Classical economics was much more than a miscellaneous collection of theories and doctrines. Its particular theories and policy prescriptions revolved around a single central concept: economic growth. Unlike modern growth theory, classical economists were not primarily concerned with the adjustments of the economy to the growth process, but with how such a process could be generated and sustained. The full title of Adam Smith’s classical included the nature and causes of the wealth of nations.

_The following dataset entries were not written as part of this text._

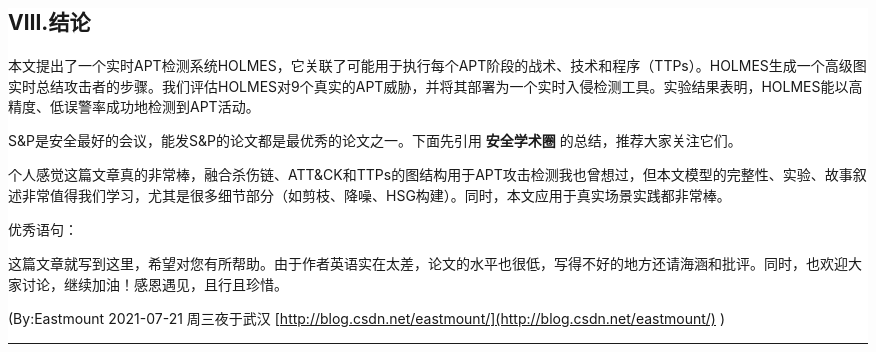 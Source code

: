 
## Ⅷ.结论

本文提出了一个实时APT检测系统HOLMES，它关联了可能用于执行每个APT阶段的战术、技术和程序（TTPs）。HOLMES生成一个高级图实时总结攻击者的步骤。我们评估HOLMES对9个真实的APT威胁，并将其部署为一个实时入侵检测工具。实验结果表明，HOLMES能以高精度、低误警率成功地检测到APT活动。

S&amp;P是安全最好的会议，能发S&amp;P的论文都是最优秀的论文之一。下面先引用 **安全学术圈** 的总结，推荐大家关注它们。

个人感觉这篇文章真的非常棒，融合杀伤链、ATT&amp;CK和TTPs的图结构用于APT攻击检测我也曾想过，但本文模型的完整性、实验、故事叙述非常值得我们学习，尤其是很多细节部分（如剪枝、降噪、HSG构建）。同时，本文应用于真实场景实践都非常棒。

优秀语句：

这篇文章就写到这里，希望对您有所帮助。由于作者英语实在太差，论文的水平也很低，写得不好的地方还请海涵和批评。同时，也欢迎大家讨论，继续加油！感恩遇见，且行且珍惜。

(By:Eastmount 2021-07-21 周三夜于武汉 [http://blog.csdn.net/eastmount/](http://blog.csdn.net/eastmount/) )

---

Even the static Ricardian model was concerned, as a practical matter, with the progress of the economy toward the stationary sate, and with what this implied for the functional distribution of income “in different stages of society.” The static concept of Say’s Law became so entangled in growth theory as to confuse the issues involved in the “general glut” controversy and to cause that controversy to continue needlessly for years. Even such verbal disputes as that revolving around the difference between “productive” and “unproductive” labor (or consumption) turned on growth problems – in this case, the growth-promoting (“productive”) labor, spending, or consumption being distinguished from the non-growth-promoting (“unproductive”) counterpart by the indirect criterion of product materiality rather than the direct criterion of accumulability. Education, for example, can be accumulated, even though it is not physical matter…
…This concern for promoting growth had a very serious practical basis. Smith argued that it was not in the wealthiest, but in the fastest growing, countries that wages were the highest. Only the maintenance of growth kept wages above the subsistence levels.
1. Sowell, Thomas. On Classical Economics. New Haven: Yale UP, 2006. Print. 22-23.